When he felt a sharp increase in the slope of the ice, he stopped and removed from his pocket the vials of ether and the cloth and stuffed them into one of his moccasins. He could barely make out Francis Stead, just enough to see that his face and body were covered with snow.
He pushed Francis a few feet more, until the body slid slowly away from him. He could go no farther. He prayed the body would not bring up short of the crevasse. Then he saw it suddenly somersault.
Francis Stead neither spoke nor screamed. Dr. Cook heard a series of muffled thumps. The sounds, as if the crevasse was bottomless, did not so much stop as trail off into silence.
Again using his knife, he inched back up the slope, his gaze fixed on his lantern in the distance and, beyond it, the uplit tolt of rock. Soon he was able to stand safely.
As he set out towards the lantern, his body shook, his teeth chattering as if he had just stepped straight out of the warmth into the cold. Was it only for the boy? he asked himself.
He gathered up his lantern, extinguished it, then made his way to the tolt of rock, where he lit the lantern once again and extinguished Francis Stead’s. The other man’s cigar still smouldered in the snow. He ground it out with his foot. The tolt and the ground around it reeked of ether, but he doubted that, with the snow falling so heavily, this would be the case come daylight.
Putting the cigar butt in his pocket, he proceeded across the scree of snow-covered rocks to the igloos, where he woke some Eskimos, who said they had not seen Dr. Stead since that afternoon. Then he went back to Redcliffe House to announce Francis Stead’s disappearance.
The others were up and having breakfast. He asked if any of them had seen Dr. Stead.

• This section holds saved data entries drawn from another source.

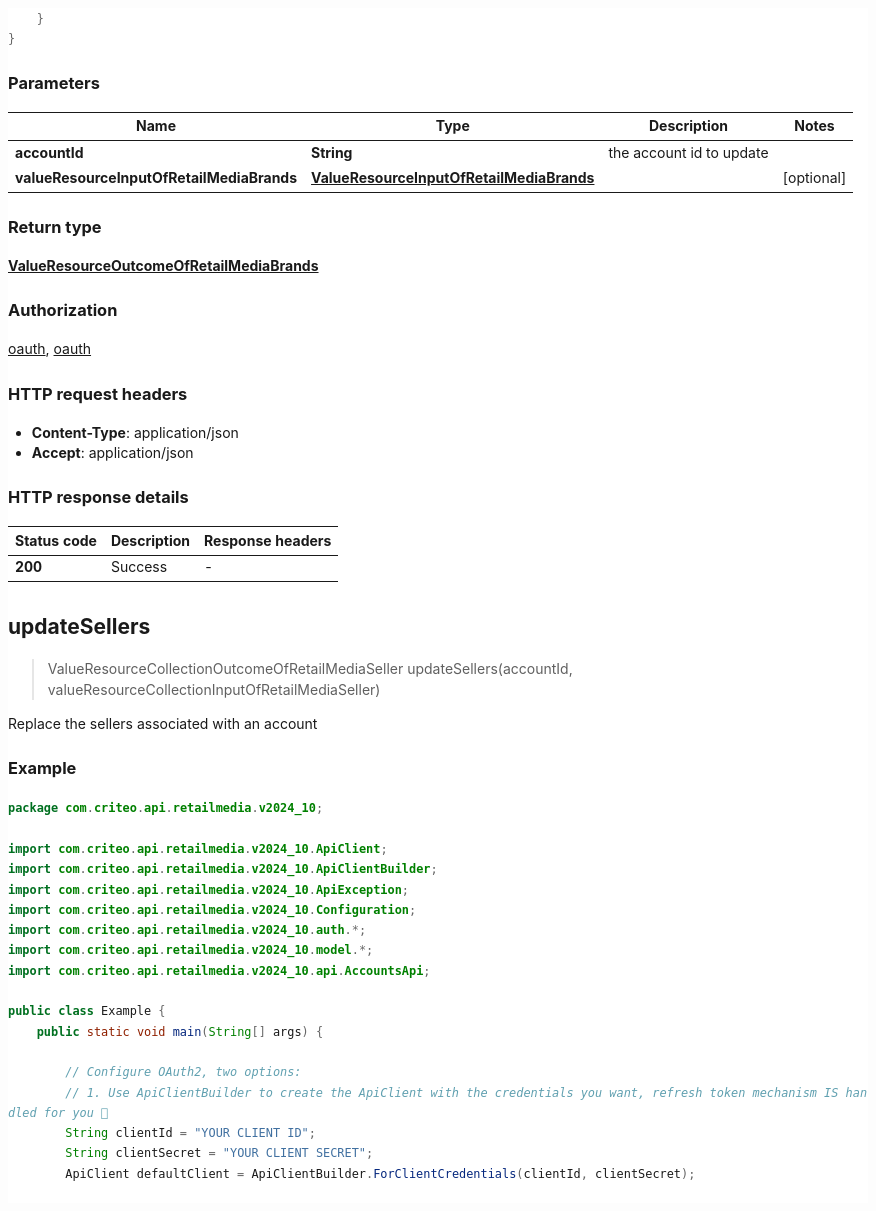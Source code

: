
 ```java
    }
}
```

### Parameters


| Name | Type | Description  | Notes |
|------------- | ------------- | ------------- | -------------|
| **accountId** | **String**| the account id to update | |
| **valueResourceInputOfRetailMediaBrands** | [**ValueResourceInputOfRetailMediaBrands**](ValueResourceInputOfRetailMediaBrands.md)|  | [optional] |

### Return type

[**ValueResourceOutcomeOfRetailMediaBrands**](ValueResourceOutcomeOfRetailMediaBrands.md)

### Authorization

[oauth](../README.md#oauth), [oauth](../README.md#oauth)

### HTTP request headers

- **Content-Type**: application/json
- **Accept**: application/json


### HTTP response details
| Status code | Description | Response headers |
|-------------|-------------|------------------|
| **200** | Success |  -  |


## updateSellers

> ValueResourceCollectionOutcomeOfRetailMediaSeller updateSellers(accountId, valueResourceCollectionInputOfRetailMediaSeller)



Replace the sellers associated with an account

### Example

```java
package com.criteo.api.retailmedia.v2024_10;

import com.criteo.api.retailmedia.v2024_10.ApiClient;
import com.criteo.api.retailmedia.v2024_10.ApiClientBuilder;
import com.criteo.api.retailmedia.v2024_10.ApiException;
import com.criteo.api.retailmedia.v2024_10.Configuration;
import com.criteo.api.retailmedia.v2024_10.auth.*;
import com.criteo.api.retailmedia.v2024_10.model.*;
import com.criteo.api.retailmedia.v2024_10.api.AccountsApi;

public class Example {
    public static void main(String[] args) {

        // Configure OAuth2, two options:
        // 1. Use ApiClientBuilder to create the ApiClient with the credentials you want, refresh token mechanism IS handled for you 💚
        String clientId = "YOUR CLIENT ID";
        String clientSecret = "YOUR CLIENT SECRET";
        ApiClient defaultClient = ApiClientBuilder.ForClientCredentials(clientId, clientSecret);
        
```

“Then you have not found him?” said Peary.
He shook his head. “I’ve been looking for him since you sent me out,” he said. “I’m not sure what time that was. About four-fifteen, I think.”
“It was more like four-forty-five,” said Peary. “Where can that fool have gone?”
Four-forty-five. Barely an hour ago. Not time enough to do what Cook had done. Not long enough ago to make anyone wonder why he had waited so long to come back to the house.
“Well, he seems to be missing,” said Dr. Cook, at which Peary became enraged, reminding them all that one of the rules of the expedition was that no one venture out from Redcliffe by himself, except at his instructions. When the others assured him that Stead would return when he felt like it, Peary roared and stormed about.
Francis Stead’s plan had been a good one. It would not have made sense for both Peary and Dr. Cook to follow him outside. If, in spite of the laudanum, one or more of the others had happened to wake up and find all three of them gone, they might have gone out looking for them.
“These were all I found,” said Dr. Cook. “Out by the tolt of rock. His lantern. And”—he dug in his pocket—”this.” He showed them the cigar butt. “It was cold when I found it,” he said. “He must have left it there hours ago.”
The search lasted three days and turned up nothing. The Eskimos corroborated Peary’s statement about what time it was when Dr. Cook went outdoors.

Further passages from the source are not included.